Approximately ninety airlines fly into, and out of, Los Angeles International Airport, a total of more than eighteen hundred flights a day. The Official Airlines Guide lists all of them by city of origin, arranged alphabetically by destination and chronologically from earliest arrival to latest. It’s a peculiarly infuriating publication, printed in a type that gets smaller every year, and I buy a new one every three months, on the off chance that I’ll be presented with a reason to squint at it.
The twenty-third was a Sunday, so I could eliminate all the 6:20 flights numbered 237 with the notation “X7,” meaning except Sunday. That would have been helpful if there had been any. There weren’t. A beer and a half later, with my eyes watering, I’d learned that there weren’t any flights from anywhere that had landed at LAX at 6:20 a.m. or p.m. on Sunday the twenty-third. Two veritable holes in the schedule of one of the world’s busiest airports.
So maybe it was an address, after all. Or someone’s waist size for that matter. Maybe Max had been murdered by someone with a 237-inch waist.
The phone rang, and I was exasperated enough to pick it up.

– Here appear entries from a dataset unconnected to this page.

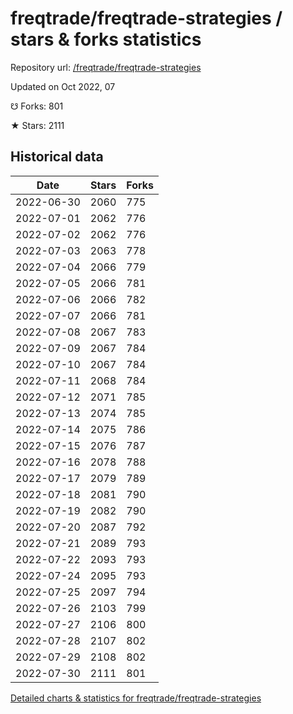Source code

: # freqtrade/freqtrade-strategies / stars & forks statistics

Repository url: [/freqtrade/freqtrade-strategies](https://github.com/freqtrade/freqtrade-strategies)

Updated on Oct 2022, 07

☋ Forks: 801

★ Stars: 2111

## Historical data
| Date | Stars | Forks |
|------|-------|-------|
| 2022-06-30 | 2060 | 775 | 
| 2022-07-01 | 2062 | 776 | 
| 2022-07-02 | 2062 | 776 | 
| 2022-07-03 | 2063 | 778 | 
| 2022-07-04 | 2066 | 779 | 
| 2022-07-05 | 2066 | 781 | 
| 2022-07-06 | 2066 | 782 | 
| 2022-07-07 | 2066 | 781 | 
| 2022-07-08 | 2067 | 783 | 
| 2022-07-09 | 2067 | 784 | 
| 2022-07-10 | 2067 | 784 | 
| 2022-07-11 | 2068 | 784 | 
| 2022-07-12 | 2071 | 785 | 
| 2022-07-13 | 2074 | 785 | 
| 2022-07-14 | 2075 | 786 | 
| 2022-07-15 | 2076 | 787 | 
| 2022-07-16 | 2078 | 788 | 
| 2022-07-17 | 2079 | 789 | 
| 2022-07-18 | 2081 | 790 | 
| 2022-07-19 | 2082 | 790 | 
| 2022-07-20 | 2087 | 792 | 
| 2022-07-21 | 2089 | 793 | 
| 2022-07-22 | 2093 | 793 | 
| 2022-07-24 | 2095 | 793 | 
| 2022-07-25 | 2097 | 794 | 
| 2022-07-26 | 2103 | 799 | 
| 2022-07-27 | 2106 | 800 | 
| 2022-07-28 | 2107 | 802 | 
| 2022-07-29 | 2108 | 802 | 
| 2022-07-30 | 2111 | 801 | 


[Detailed charts & statistics for freqtrade/freqtrade-strategies](https://reviewgithub.com/rep/freqtrade/freqtrade-strategies)
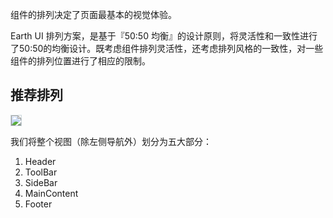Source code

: 组件的排列决定了页面最基本的视觉体验。

Earth UI 排列方案，是基于『50:50 均衡』的设计原则，将灵活性和一致性进行了50:50的均衡设计。既考虑组件排列灵活性，还考虑排列风格的一致性，对一些组件的排列位置进行了相应的限制。

## 推荐排列

<div>
  <img src="https://user-images.githubusercontent.com/12554487/60014448-a4d14000-96b3-11e9-8d7f-b40ca05a1090.png" style="border: 1px solid #cbd7dc" />
</div>

我们将整个视图（除左侧导航外）划分为五大部分：

1. Header
2. ToolBar
3. SideBar
4. MainContent
5. Footer
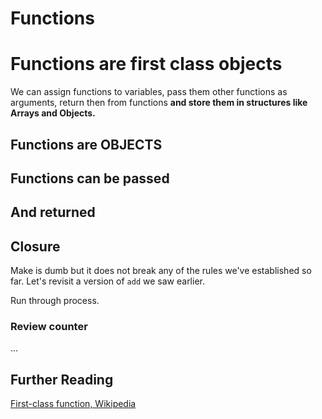 # Functions

# Functions are first class objects

We can assign functions to variables, pass them other functions as arguments, return then from functions __and store them in structures like Arrays and Objects.__

## Functions are OBJECTS

## Functions can be passed

## And returned

## Closure

Make is dumb but it does not break any of the rules we've established so far. Let's revisit a version of `add` we saw earlier.

Run through process.

### Review counter

...

## Further Reading
[First-class function, Wikipedia](https://en.wikipedia.org/wiki/First-class_function#:~:text=Language%20support%20%20%20%20Language%20%20,function%20objects.%20...%20%2029%20more%20rows%20)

“Boy,” said Ed Pfester, “am I happy to get you.”
I wasn’t happy. “Do you know what time it is?”
“Really, really late,” Ed Pfester said cheerfully. “Did I explain that I’m on deadline?”
“Over and over again.”
“And that I’m doing a piece for—”
“Back Fence,” I said. “And I don’t want to talk to you.”
“You don’t?” He seemed unable to believe it.

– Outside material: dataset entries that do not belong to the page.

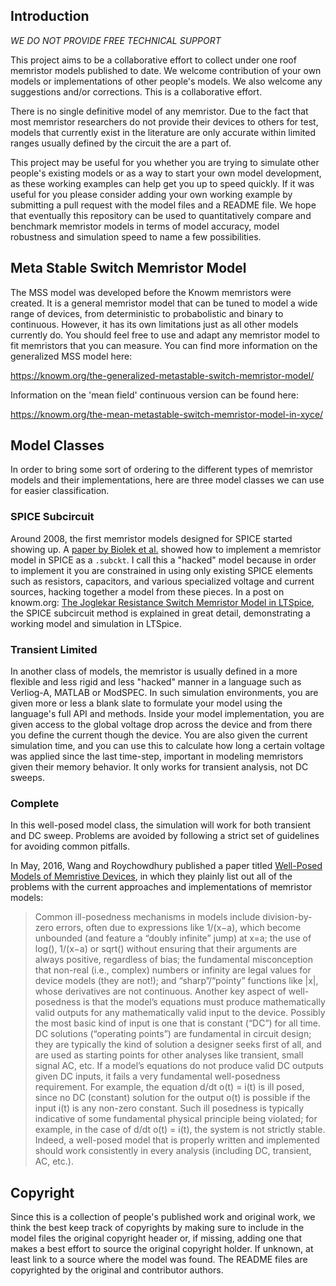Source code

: ## Introduction

*WE DO NOT PROVIDE FREE TECHNICAL SUPPORT* 

This project aims to be a collaborative effort to collect under one roof memristor models published to date. We welcome contribution of your own models or implementations of other people's models. We also welcome any suggestions and/or corrections. This is a collaborative effort. 

There is no single definitive model of any memristor. Due to the fact that most memristor researchers do not provide their devices to others for test, models that currently exist in the literature are only accurate within limited ranges usually defined by the circuit the are a part of. 

This project may be useful for you whether you are trying to simulate other people's existing models or as a way to start your own model development, as these working examples can help get you up to speed quickly. If it was useful for you please consider adding your own working example by submitting a pull request with the model files and a README file. We hope that eventually this repository can be used to quantitatively compare and benchmark memristor models in terms of model accuracy, model robustness and simulation speed to name a few possibilities.

## Meta Stable Switch Memristor Model

The MSS model was developed before the Knowm memristors were created. It is a general memristor model that can be tuned to model a wide range of devices, from deterministic to probabolistic and binary to continuous. However, it has its own limitations just as all other models currently do. You should feel free to use and adapt any memristor model to fit memristors that you can measure. You can find more information on the generalized MSS model here:

https://knowm.org/the-generalized-metastable-switch-memristor-model/

Information on the 'mean field' continuous version can be found here:

https://knowm.org/the-mean-metastable-switch-memristor-model-in-xyce/

## Model Classes

In order to bring some sort of ordering to the different types of memristor models and their implementations, here are three model classes we can use for easier classification.

### SPICE Subcircuit

Around 2008, the first memristor models designed for SPICE started showing up. A [paper by Biolek et al.](http://www.radioeng.cz/fulltexts/2009/09_02_210_214.pdf) showed how to implement a memristor model in SPICE as a `.subckt`. I call this a "hacked" model because in order to implement it you are constrained in using only existing SPICE elements such as resistors, capacitors, and various specialized voltage and current sources, hacking together a model from these pieces. In a post on knowm.org: [The Joglekar Resistance Switch Memristor Model in LTSpice](http://knowm.org/the-joglekar-resistance-switch-memristor-model-in-ltspice/), the SPICE subcircuit method is explained in great detail, demonstrating a working model and simulation in LTSpice.

### Transient Limited

In another class of models, the memristor is usually defined in a more flexible and less rigid and less "hacked" manner in a language such as Verliog-A, MATLAB or ModSPEC. In such simulation environments, you are given more or less a blank slate to formulate your model using the language's full API and methods. Inside your model implementation, you are given access to the global voltage drop across the device and from there you define the current though the device. You are also given the current simulation time, and you can use this to calculate how long a certain voltage was applied since the last time-step, important in modeling memristors given their memory behavior. It only works for transient analysis, not DC sweeps.

### Complete

In this well-posed model class, the simulation will work for both transient and DC sweep. Problems are avoided by following a strict set of guidelines for avoiding common pitfalls.

In May, 2016, Wang and Roychowdhury published a paper titled [Well-Posed Models of Memristive Devices](https://arxiv.org/abs/1605.04897), in which they plainly list out all of the problems with the current approaches and implementations of memristor models:

> Common ill-posedness mechanisms in models include division-by-zero errors, often due to expressions like 1/(x−a), which become unbounded (and feature a “doubly infinite” jump) at x=a; the use of log(),  1/(x−a) or sqrt() without ensuring that their arguments are always positive, regardless of bias; the fundamental misconception that non-real (i.e., complex) numbers or infinity are legal values for device models (they are not!); and “sharp”/“pointy” functions like |x|, whose derivatives are not continuous.  Another key aspect of well-posedness is that the model’s equations must produce mathematically valid outputs for any mathematically valid input to the device. Possibly the most basic kind of input is one that is constant (“DC”) for all time. DC solutions (“operating points”) are fundamental in circuit design; they are typically the kind of solution a designer seeks first of all, and are used as starting points for other analyses like transient, small signal AC, etc. If a model’s equations do not produce valid DC outputs given DC inputs, it fails a very fundamental well-posedness requirement. For example, the equation d/dt o(t) = i(t) is ill posed, since no DC (constant) solution for the output o(t) is possible if the input i(t) is any non-zero constant. Such ill posedness is typically indicative of some fundamental physical principle being violated; for example, in the case of d/dt o(t) = i(t), the system is not strictly stable. Indeed, a well-posed model that is properly written and implemented should work consistently in every analysis (including DC, transient, AC, etc.).

## Copyright

Since this is a collection of people's published work and original work, we think the best keep track of copyrights by making sure to include in the model files the original copyright header or, if missing, adding one that makes a best effort to source the original copyright holder. If unknown, at least link to a source where the model was found. The README files are copyrighted by the original and contributor authors.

“I don’t like Back Fence,” I said. “It’s written for people who put most of their mental effort into growing their fingernails.”
“That’s pretty strong,” he said. “But, listen, this is important to me. It’s sort of my big break.”
“I don’t really—”
“Oh, come on. Please? I only need a couple of minutes. Help the kid out.”
Burbank, I suddenly thought. I may have slapped my forehead.
“Ed,” I said, “I’ll give you ten minutes. Call me back in five.”
“Promise?”
“Just dial the number.” I hung up and went back to the small print.
One plane into Burbank Airport at 6:20 P.M. on Sunday the twenty-third. Western Air from Denver’s Stapleton Airport. Flight 237.
Not good. Stapleton is a hub, a stop-off point for half the air travelers in America. If you’re coming to L.A. and you don’t have a direct flight, chances are pretty good you’re going to hike through Stapleton to change planes. Still, it eliminated Fresno, and probably Wheeling. A Wheeling-based one-stop was much more likely to touch down at O’Hare in Chicago.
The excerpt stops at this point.